Bonneville County also remains well above the moderate risk level threshold.
“We want all these counties to be back down in the green (minimal risk level) but the only way for us to do that is to get the numbers back down,” EIPH board chairman Bryon Reed said. “We’re trying to do everything possible to do that.”
As part of the order, public gatherings are limited to a maximum occupancy that provides for each person to have a 3-foot radius around them. Wearing face masks in public is also mandatory, unless you are actively engaged in a sporting competition, training, or practice that involves strenuous physical activity.
“The purpose of the face coverings is to prevent a person from spreading (COVID-19) to another person. With COVID-19, a person can be infectious for up to two days before they show symptoms,” EIPH Director Geri Rackow explained. “The face coverings help prevent that spread.”

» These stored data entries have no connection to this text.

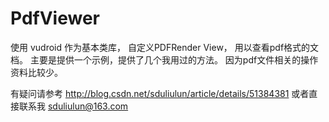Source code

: # PdfViewer
使用 vudroid 作为基本类库， 自定义PDFRender View， 用以查看pdf格式的文档。
主要是提供一个示例，提供了几个我用过的方法。
因为pdf文件相关的操作资料比较少。


有疑问请参考  http://blog.csdn.net/sduliulun/article/details/51384381
或者直接联系我  sduliulun@163.com

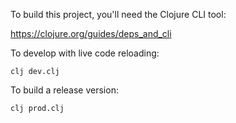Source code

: To build this project, you'll need the Clojure CLI tool:

https://clojure.org/guides/deps_and_cli


To develop with live code reloading:

`clj dev.clj`


To build a release version:

`clj prod.clj`
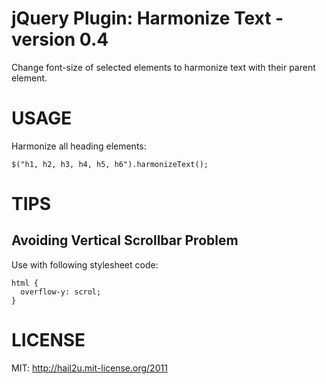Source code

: jQuery Plugin: Harmonize Text - version 0.4
===========================================

Change font-size of selected elements to harmonize text with their
parent element.


USAGE
=====

Harmonize all heading elements:

    $("h1, h2, h3, h4, h5, h6").harmonizeText();


TIPS
====

Avoiding Vertical Scrollbar Problem
-----------------------------------

Use with following stylesheet code:

    html {
      overflow-y: scrol;
    }


LICENSE
=======

MIT: http://hail2u.mit-license.org/2011
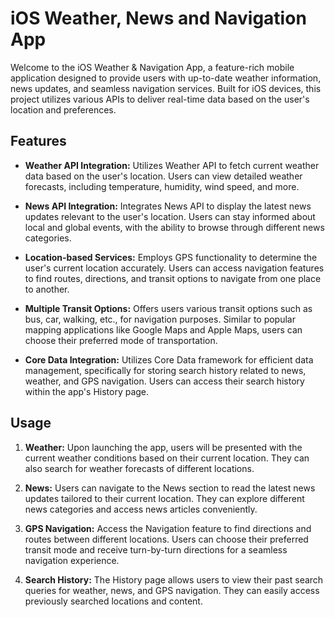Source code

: # iOS Weather, News and Navigation App

Welcome to the iOS Weather & Navigation App, a feature-rich mobile application designed to provide users with up-to-date weather information, news updates, and seamless navigation services. Built for iOS devices, this project utilizes various APIs to deliver real-time data based on the user's location and preferences.

## Features

- **Weather API Integration:** Utilizes Weather API to fetch current weather data based on the user's location. Users can view detailed weather forecasts, including temperature, humidity, wind speed, and more.
  
- **News API Integration:** Integrates News API to display the latest news updates relevant to the user's location. Users can stay informed about local and global events, with the ability to browse through different news categories.
  
- **Location-based Services:** Employs GPS functionality to determine the user's current location accurately. Users can access navigation features to find routes, directions, and transit options to navigate from one place to another.
  
- **Multiple Transit Options:** Offers users various transit options such as bus, car, walking, etc., for navigation purposes. Similar to popular mapping applications like Google Maps and Apple Maps, users can choose their preferred mode of transportation.
  
- **Core Data Integration:** Utilizes Core Data framework for efficient data management, specifically for storing search history related to news, weather, and GPS navigation. Users can access their search history within the app's History page.

## Usage

1. **Weather:** Upon launching the app, users will be presented with the current weather conditions based on their current location. They can also search for weather forecasts of different locations.
  
2. **News:** Users can navigate to the News section to read the latest news updates tailored to their current location. They can explore different news categories and access news articles conveniently.
  
3. **GPS Navigation:** Access the Navigation feature to find directions and routes between different locations. Users can choose their preferred transit mode and receive turn-by-turn directions for a seamless navigation experience.
  
4. **Search History:** The History page allows users to view their past search queries for weather, news, and GPS navigation. They can easily access previously searched locations and content.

The mask does not prevent the wearer from contracting the virus, Rackow emphasized.
The orders are effective immediately.
The decisions made by the EIPH board were prompted by all three counties staying above a risk threshold for three consecutive days. As of Monday evening, Jefferson has 43 active cases (the threshold is 30 active cases), Fremont has 21 active cases (the threshold is 13), and Teton has 15 active cases (the threshold is 12). The active case thresholds are based on county populations.
During the meeting, EIPH Community Health Division Director James Corbett explained why communities are seeing exponential growth rates.
“One person doesn’t just give it to one person and it’s not a linear growth in that matter. It’s one person gives it to 2.5 (people) and those 2.5 give it to 2.5 of their own,” Corbett said during the meeting.
Corbett said it’s up to each and every person to do their part to help stop the number of COVID-19 cases from rising.
“It’s difficult to know exactly how quickly those will drop because of the compliance rates of the different strategies,” Corbett said. “We want individuals to exercise their rights … but we’re also concerned those decisions then play into … exponential spread of the disease.”
Copies of all the orders are available on Eastern Idaho Public Health’s website. Risk levels are reevaluated every 14 days.